Cuenta Pilar, mi madre —lo ha contado decenas de veces—, que su padre, Isidro Ruiz, hombre de izquierdas, no quería empuñar las armas por razones de conciencia. Pero Isidro deseaba defender el régimen republicano en el verano de 1936, así que se alistó voluntario, e hizo la guerra con los gudaris zapadores, abriendo trincheras, destripando terrones. Parece ser que fue militante de las Juventudes Socialistas y que leyó algunos clásicos de la literatura española en la Casa del Pueblo de Rentería, cuando funcionaba también como espacio de difusión cultural. Le apasionaba la zarzuela.
Isidro Ruiz cayó preso tras la rendición de las tropas en Santoña en julio de 1937 porque los nacionalistas del Gobierno Vasco al mando consideraron que una vez vencido el territorio vasco no era preciso seguir defendiendo la legalidad en conflicto y habían negociado con los fascistas italianos condiciones favorables para su gente. Podría considerarse que actuaron con una mezcla de deslealtad hacia sus aliados, de falta de firmeza en los principios democráticos y de ingenuidad, porque su gente sufrió represalias, cárcel y en algunos casos fusilamiento.
Isidro pasó cárcel en el Penal de Santoña, en Cantabria y en la cárcel de Ondarreta, conocida como El Infierno, en San Sebastián, y fue liberado unos meses después de finalizada la guerra, en algún momento de 1940. Cuenta Pilar que cuando su padre volvía de la cárcel, se encontraron en un puente de Rentería.

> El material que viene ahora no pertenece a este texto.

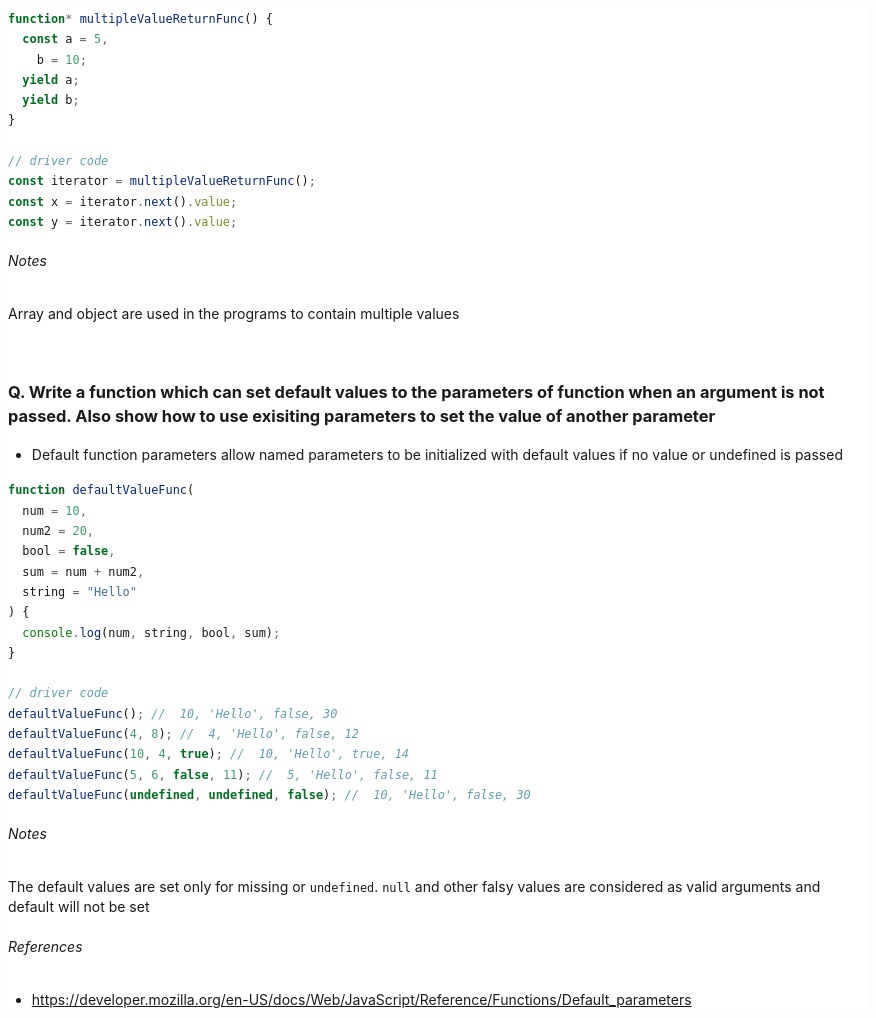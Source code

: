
 ```js
function* multipleValueReturnFunc() {
  const a = 5,
    b = 10;
  yield a;
  yield b;
}

// driver code
const iterator = multipleValueReturnFunc();
const x = iterator.next().value;
const y = iterator.next().value;
```

###### Notes

Array and object are used in the programs to contain multiple values

<br />

### Q. Write a function which can set default values to the parameters of function when an argument is not passed. Also show how to use exisiting parameters to set the value of another parameter

- Default function parameters allow named parameters to be initialized with default values if no value or undefined is passed

```js
function defaultValueFunc(
  num = 10,
  num2 = 20,
  bool = false,
  sum = num + num2,
  string = "Hello"
) {
  console.log(num, string, bool, sum);
}

// driver code
defaultValueFunc(); //  10, 'Hello', false, 30
defaultValueFunc(4, 8); //  4, 'Hello', false, 12
defaultValueFunc(10, 4, true); //  10, 'Hello', true, 14
defaultValueFunc(5, 6, false, 11); //  5, 'Hello', false, 11
defaultValueFunc(undefined, undefined, false); //  10, 'Hello', false, 30
```

###### Notes

The default values are set only for missing or `undefined`. `null` and other falsy values are considered as valid arguments and default will not be set

###### References

- https://developer.mozilla.org/en-US/docs/Web/JavaScript/Reference/Functions/Default_parameters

Él le pidió un beso, pero ella no lo reconoció. No sé qué pasaría por la cabeza de nuestro abuelo en ese momento en que volvía derrotado y en silencio. Se había quedado sin pasado, el presente era miserable y el futuro lo vislumbraba, casi con toda certeza, lleno de complicaciones y de sinsabores. Hacía varios años que no veía a sus hijos y los había llorado durante algún tiempo creyéndolos muertos, ahogados en un barco llamado El Sotón, hasta que supo que los refugiados embarcados lo abandonaron antes de que se hundiera.
De vuelta del infierno de los medio vivos tomaba contacto con un nuevo infierno, había llegado a la posguerra de los vencidos. Su hija, que ya tenía siete años, había doblado en altura desde la última vez que la había visto. La niña estaba delgada, sus rasgos faciales eran alargados y las cejas muy marcadas, como los de su sangre. No se atrevió a abrazar a su hija después de casi tres largos años y por eso sólo le pidió un beso. Pero la niña lo miró como a un desconocido.